O Koi Pla, prato típico da região de Isaan, no nordeste da Tailândia, é considerado um símbolo cultural e de identidade local. Preparado com peixe cru picado, misturado a ervas, temperos e limão, é consumido em festas, encontros familiares e até como refeição cotidiana.
No entanto, por trás da aparência simples e sabor marcante, o prato guarda um perigo invisível, parasitas presentes em peixes de água doce que podem provocar doenças fatais.
Os peixes usados no Koi Pla geralmente vêm de rios e lagos locais. Esses ambientes são propícios para a presença de vermes conhecidos como Opisthorchis viverrini, parasitas microscópicos que se alojam no fígado humano.

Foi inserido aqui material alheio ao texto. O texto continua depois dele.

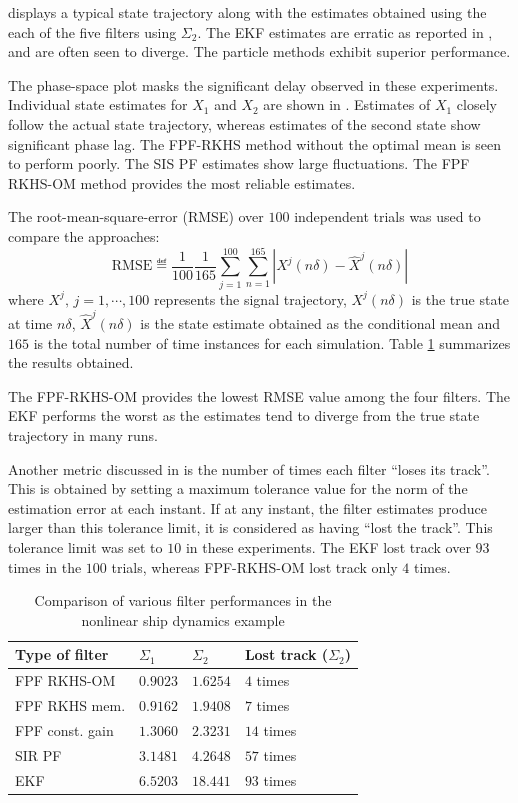  displays a typical state trajectory along with the estimates obtained using the each of the five filters using  $\Sigma_2$. The EKF estimates are erratic as reported in \cite{budchelee07}, and are often seen to diverge. The particle methods exhibit superior performance.

The phase-space plot masks the significant delay observed in these experiments.   Individual state estimates for $X_{1}$ and $X_2$ are shown in .
Estimates of $X_1$ closely follow the actual state trajectory, whereas estimates of the second state  show  significant phase lag. The FPF-RKHS method without the optimal mean is seen to perform poorly. The SIS PF estimates show large fluctuations.
The FPF RKHS-OM method provides the most reliable estimates.

The root-mean-square-error (RMSE) over $100$ independent trials was used to compare the approaches:
\[
\text{RMSE} \eqdef \frac{1}{100} \frac{1}{165} \sum_{j=1}^{100}\sum_{n=1}^{165} | X^j(n \delta) - \hat{X}^j(n \delta) |
\]
where $X^j, \, j= 1 ,\cdots, 100$ represents the signal trajectory, $X^j(n\delta)$ is the true state at time $n\delta$, $\hat{X}^j(n\delta)$ is the state estimate obtained as the conditional mean and $165$ is the total number of time instances for each simulation. Table \ref{table:fpf_rmse} summarizes the results obtained.

The FPF-RKHS-OM provides the lowest RMSE value among the four filters. The EKF performs the worst as the estimates tend to diverge from the true state trajectory in many runs.

Another metric discussed in \cite{budchelee07} is the number of times each filter ``loses its track''. This is obtained by setting a maximum tolerance value for the norm of the estimation error at each instant. If at any instant, the filter estimates produce larger than this tolerance limit, it is considered as having ``lost the track''.   This tolerance limit was set to $10$ in these experiments. The EKF lost track over $93$ times in the $100$ trials, whereas FPF-RKHS-OM lost track only $4$ times.\
\begin{table}[htbp]
	\caption{Comparison of various filter performances in the nonlinear ship dynamics example}
		\begin{tabularx}{6.5in}{ XXXX }
			\hline
			Type of filter & $\Sigma_1$ & $\Sigma_2$ & Lost track ($\Sigma_2$) \\
			\hline
			FPF RKHS-OM & $0.9023$  &  $1.6254$ & $4$ times\\
			FPF RKHS mem. &$0.9162$ &  $ 1.9408$ & $ 7 $ times\\
			FPF const. gain & $1.3060$ & $2.3231$ & $14$ times \\
			SIR PF & $3.1481$  &  $4.2648$ &  $57$ times \\
			EKF &  $6.5203$ & $18.441$ & $93$ times \\ 		
			\hline
		\end{tabularx}
		\label{table:fpf_rmse}
\end{table}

Diferente de uma intoxicação alimentar comum, a contaminação não causa apenas sintomas imediatos, mas pode se desenvolver em algo muito mais grave.
Do consumo ao câncer
Depois de ingeridos, os parasitas se instalam no organismo e, com o tempo, provocam inflamação crônica e danos no fígado. Esse processo silencioso leva ao desenvolvimento do colangiocarcinoma, um tipo agressivo de câncer hepático.
Trata-se de uma das formas de câncer mais letais, responsável por uma taxa de mortalidade assustadora, já que muitas vezes só é descoberto em estágio avançado.
Números
Estudos mostram que 80% da população de algumas comunidades rurais da Tailândia já consumiu peixe contaminado. Estima-se que o Koi Pla seja responsável pela morte de 20 mil pessoas por ano no país.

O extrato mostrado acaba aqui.